Animal sentinel studies often sample on the basis of exposure rather than
outcome. For toxin studies, this often involves comparing individuals in a
"polluted area" to individuals in a "reference" (less polluted) area and
measuring differences in outcomes between the two groups. For example, a
study compared lung histopathology in ring-billed gulls living near a
point-source of air pollution with that of gulls living in a geographically
removed area with better air quality (Yauk, Smits et al. 2001). Similarly,
infectious disease studies often compare rates of infection in animals
living in one geographic area to those in another area to determine risk
factors for infection, as when raccoons in two distinct areas were compared
for rates of leptospirosis (Mitchell, Hungeford et al. 1999).
This assumes that there is little diversity of exposure among individuals
in the "polluted site", and that it is necessary to choose "unexposed"
individuals from a separate population. In studies of animal populations,
where natural selection may be at work even in populations separated by
small distances, such an approach runs the risk of "selection bias", i.e.
making comparisons between two groups of individuals that are not really
For example, in their study of fish exposed to sewage and other water
pollutants, Karels et al found differences in the population structure
between fish who lived near sewage outflow compared to those individuals
living in a geographically removed location (Karels, Markkula et al. 2001).

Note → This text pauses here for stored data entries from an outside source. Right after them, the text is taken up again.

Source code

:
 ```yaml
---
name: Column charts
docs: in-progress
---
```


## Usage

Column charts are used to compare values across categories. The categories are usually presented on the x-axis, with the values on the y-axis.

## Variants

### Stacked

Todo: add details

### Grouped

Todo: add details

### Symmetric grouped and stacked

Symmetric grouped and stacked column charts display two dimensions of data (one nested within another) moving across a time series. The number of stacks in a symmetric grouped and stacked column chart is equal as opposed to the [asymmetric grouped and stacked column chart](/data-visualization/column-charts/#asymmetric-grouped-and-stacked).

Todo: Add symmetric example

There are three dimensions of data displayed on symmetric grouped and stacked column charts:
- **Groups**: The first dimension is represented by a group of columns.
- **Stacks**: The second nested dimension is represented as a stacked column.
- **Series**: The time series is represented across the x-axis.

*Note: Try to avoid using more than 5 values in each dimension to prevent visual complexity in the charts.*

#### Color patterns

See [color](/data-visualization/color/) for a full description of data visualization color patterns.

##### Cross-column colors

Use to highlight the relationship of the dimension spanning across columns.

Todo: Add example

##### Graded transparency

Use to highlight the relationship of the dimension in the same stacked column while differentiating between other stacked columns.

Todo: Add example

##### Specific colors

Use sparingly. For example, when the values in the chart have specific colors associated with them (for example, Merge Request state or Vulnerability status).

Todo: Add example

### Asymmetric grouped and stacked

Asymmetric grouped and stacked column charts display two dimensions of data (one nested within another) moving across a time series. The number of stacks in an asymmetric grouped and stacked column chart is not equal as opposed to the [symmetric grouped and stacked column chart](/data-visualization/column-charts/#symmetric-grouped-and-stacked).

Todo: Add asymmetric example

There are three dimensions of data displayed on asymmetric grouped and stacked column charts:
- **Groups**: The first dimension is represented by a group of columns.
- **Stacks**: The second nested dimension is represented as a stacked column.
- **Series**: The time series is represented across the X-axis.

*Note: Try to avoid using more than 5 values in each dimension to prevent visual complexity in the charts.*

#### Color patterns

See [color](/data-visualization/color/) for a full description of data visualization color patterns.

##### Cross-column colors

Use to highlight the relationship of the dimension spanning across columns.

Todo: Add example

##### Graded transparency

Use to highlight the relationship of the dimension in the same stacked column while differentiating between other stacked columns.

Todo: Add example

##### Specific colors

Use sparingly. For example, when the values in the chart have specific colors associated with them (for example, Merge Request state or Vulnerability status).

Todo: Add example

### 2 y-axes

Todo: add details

Such selection pressures can cause genetic shifts, perhaps toward greater
adaptation, for a population exposed to hazards, and make comparisons to
another population less valid. For example, deer mice captured from areas
of high air pollution level have been found to be more resistant to the
effects of ozone compared with deer mice from less polluted areas, indicating
that a process of genetic adaptation on a population level had taken place
(Dickerson, Hooper et al. 1994). Similarly, it is possible that different
animal populations could have different levels of immune function that
could affect infection rates.
A key weakness of both ecologic and cross-sectional studies of toxins and
health outcomes is that they cannot determine facts about "time order" of
exposure and effect, in other words whether one preceded the other. This
is less of a problem for infectious disease studies where both the outcome
and the exposure are for the same infectious disease. Another disadvantage
of cross-sectional studies is that if a toxin or infection has a fatal effect
on animals, a cross-sectional study will tend to under-select individuals
who have been exposed. This is known as "late-look bias." Alternatively,
the cross-sectional study may over represent exposures that have sub-lethal
effects (Neyman bias). This can be a problem in studies of asymptomatic animal
reservoirs of infection. It is possible that the only survivors in an infected
population are those individuals who experienced a mild infection, thereby
again introducing selection bias into the study. In this way, a cross-sectional
study could miss a transgenerational effect that initially caused widespread
mortality of more susceptible individuals.